** Exercise inputs **
┏━━

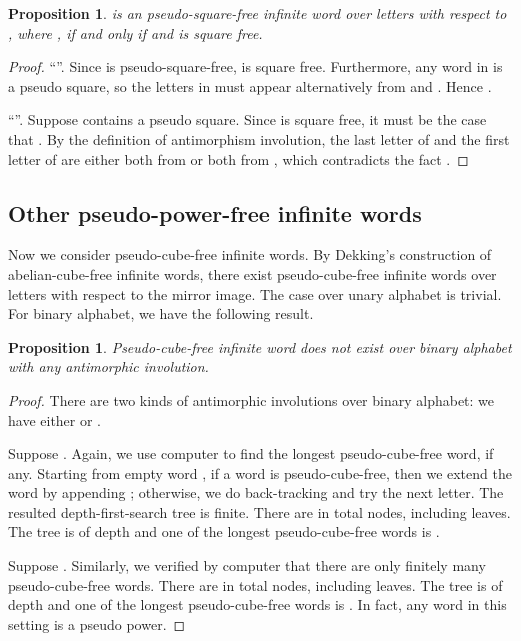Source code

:\documentclass[12pt]{article}
\newtheorem{proposition}[theorem]{Proposition}
\begin{document}
\begin{proposition}
 is an pseudo-square-free infinite word over  letters with
respect to , where
, if and
only if  and  is
square free.
\end{proposition}
\begin{proof}
``''.
Since  is pseudo-square-free,  is square free. Furthermore,
any word in  is a pseudo square, so the letters in
 must appear alternatively from  and . Hence
.

``''.
Suppose  contains a pseudo square. Since  is square free, it
must be the case that . By the definition of
antimorphism involution, the last letter of  and the first letter
of  are either both from  or both from ,
which contradicts the fact .
\end{proof}


\subsection{Other pseudo-power-free infinite words}
Now we consider pseudo-cube-free infinite words. By Dekking's
construction of abelian-cube-free infinite words, there exist
pseudo-cube-free infinite words over  letters with respect to the
mirror image. The case over unary alphabet is trivial. For binary
alphabet, we have the following result.


\begin{proposition}\label{prop:pseudocube}
Pseudo-cube-free infinite word does not exist over binary alphabet
with any antimorphic involution.
\end{proposition}
\begin{proof}
There are two kinds of antimorphic involutions over binary alphabet:
we have either  or
.

Suppose . Again, we use computer to find the longest
pseudo-cube-free word, if any. Starting from empty word ,
if a word is pseudo-cube-free, then we extend the word by appending
; otherwise, we do back-tracking and try the next letter. The
resulted depth-first-search tree is finite. There are in total 
nodes, including  leaves. The tree is of depth  and one of
the longest pseudo-cube-free words is
.

Suppose . Similarly, we verified
by computer that there are only finitely many pseudo-cube-free
words. There are in total  nodes, including  leaves. The tree
is of depth  and one of the longest pseudo-cube-free words is
. In fact, any word in this setting is a pseudo power.
\end{proof}
\end{document}
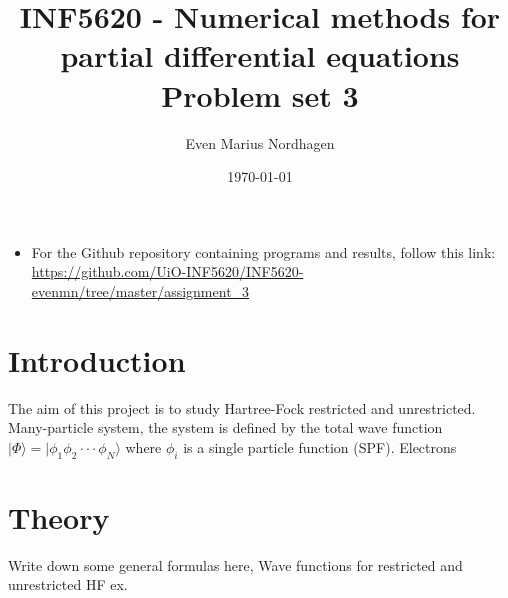 \documentclass[norsk,a4paper,12pt]{article}
\title{INF5620 - Numerical methods for partial differential equations\\\vspace{2mm} \Large{Problem set 3}}
\author{\large Even Marius Nordhagen}
\date\today
\begin{document}
\maketitle

\begin{itemize}
\item For the Github repository containing programs and results, follow this link: 
\url{https://github.com/UiO-INF5620/INF5620-evenmn/tree/master/assignment_3}
\end{itemize}

\section{Introduction}
The aim of this project is to study Hartree-Fock restricted and unrestricted. Many-particle system, the system is defined by the total wave function $|\Phi\rangle=|\phi_1\phi_2\cdot\cdot\cdot\phi_N\rangle$ where $\phi_i$ is a single particle function (SPF). Electrons

\section{Theory}
Write down some general formulas here, Wave functions for restricted and unrestricted HF ex. 
\end{document}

┗━━

** What is being asked **
In the records above, find each line holding "begin" and copy it.

** Output of the exercise **
\begin{document}
\begin{proposition}
\begin{proof}
\begin{proposition}\label{prop:pseudocube}
\begin{proof}
\begin{document}
\begin{itemize}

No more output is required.